Pour répondre à la crise des ehpad, qui ne revêt pas seulement une nature pécuniaire, il faut, selon la sénatrice Anne Souyris, redonner de l’attrait à ces établissements de santé, afin de faire chuter le taux d’inoccupation qui pèse sur les revenus des établissements. Pour cela, il est nécessaire de redonner confiance aux familles et aux résidents via notamment « des projets de vie internes à l’ehpad, des projets collectifs, car il est nécessaire que la famille voie cette vie dans l’ehpad ». « Il faut donc réformer structurellement le mode de fonctionnement des ephad. L’ehpad ne doit pas être forcément être l’endroit on l’on finit sa vie » , nous explique Anne Souyris.
Cet avis est partagé par le sénateur Jean Sol qui pense que la confiance pourra être rétablie si les ehpad ont « les moyens d’assurer une prise en charge de qualité, mais aussi si ils permettent aux familles de voir leur proches en dehors des heures traditionnelles de visite, en les associant également à la vie des ehpad ». Les reformes financières ne suffisent pas pour parer à la crise, il faut des réformes sociales.

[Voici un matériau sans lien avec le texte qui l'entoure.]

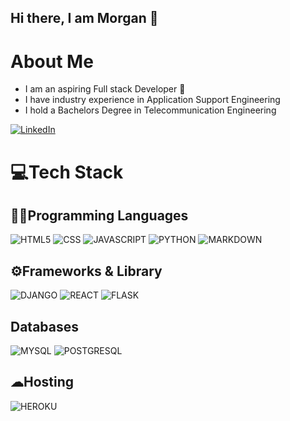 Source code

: ## Hi there, I am Morgan 👋

# About Me
- I am an aspiring Full stack Developer 🤖
- I have industry experience in Application Support Engineering
- I hold a Bachelors Degree in Telecommunication Engineering
  
[![LinkedIn](https://img.shields.io/badge/LinkedIn-0077B5?style=for-the-badge&logo=linkedin&logoColor=white)](https://www.linkedin.com/in/morgan-ohene-asare)

# 💻Tech Stack

## 👨‍💻Programming Languages

![HTML5](https://img.shields.io/badge/HTML5-E34F26?style=for-the-badge&logo=html5&logoColor=white)
![CSS](https://img.shields.io/badge/CSS3-1572B6?style=for-the-badge&logo=css3&logoColor=white)
![JAVASCRIPT](https://img.shields.io/badge/JavaScript-323330?style=for-the-badge&logo=javascript&logoColor=F7DF1E)
![PYTHON](https://img.shields.io/badge/Python-FFD43B?style=for-the-badge&logo=python&logoColor=blue)
![MARKDOWN](https://img.shields.io/badge/Markdown-000000?style=for-the-badge&logo=markdown&logoColor=white)

## ⚙Frameworks & Library
![DJANGO](https://img.shields.io/badge/Django-092E20?style=for-the-badge&logo=django&logoColor=white)
![REACT](https://img.shields.io/badge/React-20232A?style=for-the-badge&logo=react&logoColor=61DAFB)
![FLASK](https://img.shields.io/badge/Flask-000000?style=for-the-badge&logo=flask&logoColor=white)

## Databases
![MYSQL](	https://img.shields.io/badge/MySQL-00000F?style=for-the-badge&logo=mysql&logoColor=white)
![POSTGRESQL](https://img.shields.io/badge/PostgreSQL-316192?style=for-the-badge&logo=postgresql&logoColor=white)

## ☁Hosting
![HEROKU](https://img.shields.io/badge/Heroku-430098?style=for-the-badge&logo=heroku&logoColor=white)
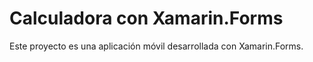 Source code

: # Calculadora con Xamarin.Forms

Este proyecto es una aplicación móvil desarrollada con Xamarin.Forms.
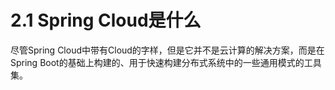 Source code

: # 2.1 Spring Cloud是什么

尽管Spring Cloud中带有Cloud的字样，但是它并不是云计算的解决方案，而是在Spring Boot的基础上构建的、用于快速构建分布式系统中的一些通用模式的工具集。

Pour rétablir la confiance envers ces établissements, la transparence est également la clé pour la sénatrice : « On doit savoir combien il y a de personnels, de médecins, de soignants, et connaitre l’ensemble de la situation. D’ailleurs, on voit que le privé non lucratif et le public ont repris un taux d’occupation meilleur que le privé lucratif, car les établissements sont davantage transparents », continue Anne Souyris.

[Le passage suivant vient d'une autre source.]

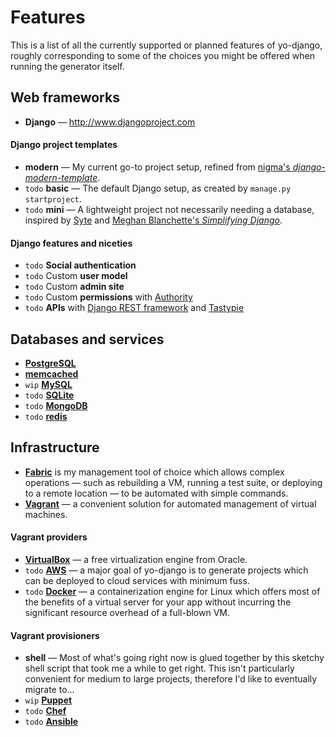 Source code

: Features
===

This is a list of all the currently supported or planned features of yo-django, roughly corresponding to some of the choices you might be offered when running the generator itself.

Web frameworks
---

* **Django** &mdash; http://www.djangoproject.com

#### Django project templates
* **modern** &mdash; My current go-to project setup, refined from [nigma's *django-modern-template*](https://github.com/nigma/django-modern-template).
* `todo` **basic** &mdash; The default Django setup, as created by `manage.py startproject`.
* `todo` **mini** &mdash; A lightweight project not necessarily needing a database, inspired by [Syte](https://github.com/rigoneri/syte) and [Meghan Blanchette's *Simplifying Django*](http://radar.oreilly.com/2014/04/simplifying-django.html?utm_source=Python+Weekly+Newsletter&utm_campaign=ef1c091c06-Python_Weekly_Issue_135_April_17_2014&utm_medium=email&utm_term=0_9e26887fc5-ef1c091c06-312699433).

#### Django features and niceties
* `todo` **Social authentication**
* `todo` Custom **user model**
* `todo` Custom **admin site**
* `todo` Custom **permissions** with [Authority](https://github.com/jezdez/django-authority)
* `todo` **APIs** with [Django REST framework](http://www.django-rest-framework.org/) and [Tastypie](http://tastypieapi.org/)

Databases and services
---

* [**PostgreSQL**](http://www.postgresql.org)
* [**memcached**](http://memcached.org/)
* `wip` [**MySQL**](http://www.mysql.com/)
* `todo` [**SQLite**](http://www.sqlite.org/)
* `todo` [**MongoDB**](http://django-nonrel.org/)
* `todo` [**redis**](http://redis.io/)

Infrastructure
---

* [**Fabric**](http://www.fabfile.org/) is my management tool of choice which allows complex operations &mdash; such as rebuilding a VM, running a test suite, or deploying to a remote location &mdash; to be automated with simple commands.
* [**Vagrant**](http://www.vagrantup.com) &mdash; a convenient solution for automated management of virtual machines.

#### Vagrant providers
* [**VirtualBox**](https://www.virtualbox.org/) &mdash; a free virtualization engine from Oracle.
* `todo` [**AWS**](https://github.com/mitchellh/vagrant-aws) &mdash; a major goal of yo-django is to generate projects which can be deployed to cloud services with minimum fuss.
* `todo` [**Docker**](http://www.docker.com) &mdash; a containerization engine for Linux which offers most of the benefits of a virtual server for your app without incurring the significant resource overhead of a full-blown VM.

#### Vagrant provisioners
* **shell** &mdash; Most of what's going right now is glued together by this sketchy shell script that took me a while to get right. This isn't particularly convenient for medium to large projects, therefore I'd like to eventually migrate to...
* `wip` [**Puppet**](https://docs.vagrantup.com/v2/provisioning/puppet_apply.html)
* `todo` [**Chef**](https://docs.vagrantup.com/v2/provisioning/ansible.html)
* `todo` [**Ansible**](https://docs.vagrantup.com/v2/provisioning/ansible.html)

Qu’attendre des assises nationales ?
Pour le sénateur Jean Sol, les assises sont une opportunité qu’il faut saisir pour « réexprimer le diagnostic qui est fait aujourd’hui, le partager, et faire l’objet d’un plan d’action » L’enjeu de ces assises pour le sénateur est notamment de revenir sur les ratios agents/lits, ce qui passera par l’augmentation des budgets. Il précise qu’« au-delà des assises et des déclarations d’intentions, il faut prendre conscience des problématiques et que s’en suive un réel plan d’action ».
Du côté des écologistes, la sénatrice Anne Souyris regrette que « pour le moment, il n’y ait rien de concret et de pérenne devant nous. Aux assises, des pistes données sont intéressantes, mais pour l’instant, les pistes sont du colmatage. Quand on parle uniquement de tarif évolutif, cela fait d’abord porter l’intégralité de l’effort sur les personnes, c’est encore une charge supplémentaire sur les classes moyennes. La question. La question de l’investissement doit être planifié sur les années à venir, et pour l’instant je n’ai rien vu de tel ».